The key GradRight refinancing benefits include:
- Loan offers from different lenders.
- Personalized options based on your financial profile.
- Comprehensive support from applying to getting the refinance approved
Want to know how much you can save with education loan refinancing? Talk to the experts at GradRight to see if you qualify for refinancing.
FAQ’s
-
Can refinancing extend my loan term indefinitely?
No, you cannot stretch your loan indefinitely with refinancing. Lenders have set limits for repayment tenures. In India, it’s usually 7 to 15 years. Refinancing for Indian students in the USA can offer tenures up to 20 years.
With education loan refinancing, you can tweak your repayment tenure within these limits.
The exact duration depends on the lender’s rules and the size of your loan.
Important: Stretching the repayment period too long raises the total interest you pay. So, you need to balance the tenure and overall repayment amount. -
What happens if I miss payments after refinancing?
Refinancing for better terms doesn’t give you a hall pass for missing payments.
If you miss payments on a refinanced loan it can:
Hurt your credit score
Add late fees.
Risk the security, if it is a secured loan.
If you can’t pay your EMI on time, make sure you contact the lender right away. They might offer options like forbearance, which can help if you’re in a tough spot. -
Does refinancing affect loan forgiveness eligibility?

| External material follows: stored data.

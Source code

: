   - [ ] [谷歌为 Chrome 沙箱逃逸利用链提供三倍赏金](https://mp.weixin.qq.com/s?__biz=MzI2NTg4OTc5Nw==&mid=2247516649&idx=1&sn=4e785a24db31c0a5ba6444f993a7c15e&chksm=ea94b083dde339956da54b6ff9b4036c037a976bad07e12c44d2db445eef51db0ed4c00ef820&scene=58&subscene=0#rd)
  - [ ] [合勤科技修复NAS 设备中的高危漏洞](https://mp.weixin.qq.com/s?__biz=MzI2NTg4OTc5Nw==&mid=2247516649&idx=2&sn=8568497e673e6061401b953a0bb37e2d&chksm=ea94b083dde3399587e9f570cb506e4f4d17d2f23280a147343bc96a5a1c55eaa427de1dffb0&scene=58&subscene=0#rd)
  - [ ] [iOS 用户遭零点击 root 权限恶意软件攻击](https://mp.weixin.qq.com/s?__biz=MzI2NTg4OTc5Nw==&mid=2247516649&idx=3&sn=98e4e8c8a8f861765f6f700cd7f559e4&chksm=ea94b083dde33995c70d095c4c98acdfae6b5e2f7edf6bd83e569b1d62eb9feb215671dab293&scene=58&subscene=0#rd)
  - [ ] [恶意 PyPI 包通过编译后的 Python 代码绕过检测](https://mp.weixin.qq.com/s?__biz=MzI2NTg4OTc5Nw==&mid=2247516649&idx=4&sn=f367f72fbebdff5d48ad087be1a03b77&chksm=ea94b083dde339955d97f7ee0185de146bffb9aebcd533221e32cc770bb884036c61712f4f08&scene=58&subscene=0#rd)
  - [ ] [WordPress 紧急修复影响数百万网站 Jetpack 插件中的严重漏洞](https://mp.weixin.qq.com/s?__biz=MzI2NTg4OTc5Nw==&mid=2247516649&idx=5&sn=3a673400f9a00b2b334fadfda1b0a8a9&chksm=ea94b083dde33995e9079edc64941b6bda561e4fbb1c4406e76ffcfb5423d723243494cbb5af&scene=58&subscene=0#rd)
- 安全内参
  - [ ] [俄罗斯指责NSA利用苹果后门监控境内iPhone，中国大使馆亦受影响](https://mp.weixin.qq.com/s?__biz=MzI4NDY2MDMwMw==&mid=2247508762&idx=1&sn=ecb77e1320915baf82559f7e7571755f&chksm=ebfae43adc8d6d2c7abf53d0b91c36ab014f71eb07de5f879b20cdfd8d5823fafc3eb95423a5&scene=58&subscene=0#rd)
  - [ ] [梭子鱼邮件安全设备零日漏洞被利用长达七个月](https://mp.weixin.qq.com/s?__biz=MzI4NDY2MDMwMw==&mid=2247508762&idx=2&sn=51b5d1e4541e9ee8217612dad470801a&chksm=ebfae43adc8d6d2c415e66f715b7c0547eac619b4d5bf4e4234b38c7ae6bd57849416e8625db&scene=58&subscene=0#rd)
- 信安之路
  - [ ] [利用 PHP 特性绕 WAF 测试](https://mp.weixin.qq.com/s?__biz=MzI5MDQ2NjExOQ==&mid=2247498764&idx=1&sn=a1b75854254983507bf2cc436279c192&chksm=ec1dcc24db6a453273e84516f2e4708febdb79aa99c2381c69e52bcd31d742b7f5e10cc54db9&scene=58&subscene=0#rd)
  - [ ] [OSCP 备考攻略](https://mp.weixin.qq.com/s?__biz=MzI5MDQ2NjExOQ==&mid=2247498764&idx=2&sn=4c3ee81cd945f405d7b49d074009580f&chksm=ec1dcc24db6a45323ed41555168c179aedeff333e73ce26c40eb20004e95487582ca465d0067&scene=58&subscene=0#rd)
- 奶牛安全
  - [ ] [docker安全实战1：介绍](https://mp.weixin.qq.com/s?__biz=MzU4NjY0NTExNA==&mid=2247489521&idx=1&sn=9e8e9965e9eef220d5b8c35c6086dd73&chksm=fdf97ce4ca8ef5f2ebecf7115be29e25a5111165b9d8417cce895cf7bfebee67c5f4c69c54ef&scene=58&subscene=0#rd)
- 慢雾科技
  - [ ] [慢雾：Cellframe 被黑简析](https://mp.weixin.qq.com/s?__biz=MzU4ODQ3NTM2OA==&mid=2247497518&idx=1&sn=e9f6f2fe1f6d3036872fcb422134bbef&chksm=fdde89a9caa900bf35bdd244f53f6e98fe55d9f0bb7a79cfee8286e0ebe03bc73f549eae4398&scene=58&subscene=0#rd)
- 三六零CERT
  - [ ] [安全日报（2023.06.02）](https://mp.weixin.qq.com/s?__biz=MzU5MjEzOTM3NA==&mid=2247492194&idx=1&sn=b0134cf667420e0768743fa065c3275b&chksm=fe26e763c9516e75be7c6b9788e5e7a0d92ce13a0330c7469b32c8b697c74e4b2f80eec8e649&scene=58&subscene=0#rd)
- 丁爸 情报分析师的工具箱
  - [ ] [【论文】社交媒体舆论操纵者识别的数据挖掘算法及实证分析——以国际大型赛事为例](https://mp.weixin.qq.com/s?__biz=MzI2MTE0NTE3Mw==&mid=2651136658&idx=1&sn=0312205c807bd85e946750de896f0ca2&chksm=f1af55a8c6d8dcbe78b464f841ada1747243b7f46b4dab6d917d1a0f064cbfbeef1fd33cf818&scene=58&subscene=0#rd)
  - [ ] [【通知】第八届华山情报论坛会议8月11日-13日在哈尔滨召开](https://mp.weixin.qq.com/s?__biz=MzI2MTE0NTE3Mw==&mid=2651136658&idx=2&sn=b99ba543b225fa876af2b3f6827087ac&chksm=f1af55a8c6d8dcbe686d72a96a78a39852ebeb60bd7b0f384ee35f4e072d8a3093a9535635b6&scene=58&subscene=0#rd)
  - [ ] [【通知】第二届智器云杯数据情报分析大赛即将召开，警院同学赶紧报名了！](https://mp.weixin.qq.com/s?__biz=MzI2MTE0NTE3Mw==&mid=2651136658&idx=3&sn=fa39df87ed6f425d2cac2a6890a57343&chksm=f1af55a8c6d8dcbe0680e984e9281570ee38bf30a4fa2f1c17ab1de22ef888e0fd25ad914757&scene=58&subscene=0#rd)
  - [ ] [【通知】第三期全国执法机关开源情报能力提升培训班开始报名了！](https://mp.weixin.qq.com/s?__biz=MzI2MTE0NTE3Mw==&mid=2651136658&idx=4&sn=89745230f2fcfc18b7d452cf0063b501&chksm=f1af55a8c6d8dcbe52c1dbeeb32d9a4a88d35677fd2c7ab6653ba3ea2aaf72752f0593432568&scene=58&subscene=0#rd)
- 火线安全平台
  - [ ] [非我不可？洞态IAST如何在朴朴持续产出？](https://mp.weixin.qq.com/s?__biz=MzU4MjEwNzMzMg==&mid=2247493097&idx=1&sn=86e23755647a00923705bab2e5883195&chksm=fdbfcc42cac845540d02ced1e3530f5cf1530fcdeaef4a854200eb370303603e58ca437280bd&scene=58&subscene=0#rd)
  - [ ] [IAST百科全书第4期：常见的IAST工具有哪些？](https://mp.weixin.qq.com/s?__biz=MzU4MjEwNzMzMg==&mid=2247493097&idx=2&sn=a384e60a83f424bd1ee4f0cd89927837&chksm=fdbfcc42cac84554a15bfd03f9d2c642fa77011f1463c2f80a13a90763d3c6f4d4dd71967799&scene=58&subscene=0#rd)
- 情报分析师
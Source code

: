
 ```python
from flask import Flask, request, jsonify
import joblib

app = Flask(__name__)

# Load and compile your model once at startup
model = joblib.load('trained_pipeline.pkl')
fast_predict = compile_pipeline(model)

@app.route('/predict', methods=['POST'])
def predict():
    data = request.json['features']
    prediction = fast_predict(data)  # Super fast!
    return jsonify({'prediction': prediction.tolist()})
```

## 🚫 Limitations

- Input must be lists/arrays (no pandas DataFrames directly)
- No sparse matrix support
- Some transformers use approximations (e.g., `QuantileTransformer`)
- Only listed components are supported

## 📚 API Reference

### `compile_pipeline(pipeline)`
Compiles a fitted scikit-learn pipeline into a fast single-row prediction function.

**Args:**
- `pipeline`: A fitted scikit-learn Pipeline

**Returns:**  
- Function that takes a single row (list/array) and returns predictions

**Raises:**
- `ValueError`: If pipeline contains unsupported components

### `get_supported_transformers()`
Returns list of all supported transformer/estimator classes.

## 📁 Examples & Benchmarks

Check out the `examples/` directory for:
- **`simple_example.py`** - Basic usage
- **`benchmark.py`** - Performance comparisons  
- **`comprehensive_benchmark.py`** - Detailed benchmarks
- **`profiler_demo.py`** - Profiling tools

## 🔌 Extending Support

In the US, refinancing federal loans with a private lender has a catch. It usually cuts you off from federal forgiveness programs. In India, forgiveness isn’t common. So, transferring loans to new lenders doesn’t make much of a difference.
But before refinancing, check what your original loan offers. -
Can I refinance a loan taken by my parents on my behalf?
Yes, of course. If you’re financially independent, you can get your education loan refinanced in your name. This saves your parents from the financial exposure and puts their mind at ease.
However, you need to meet the lenders’ requirements before the loan is refinanced in your name. -
How long does the refinancing process take?
In general, transferring loans to new lenders usually takes 2 to 6 weeks. The exact timeline depends on the lender and how complete your paperwork is.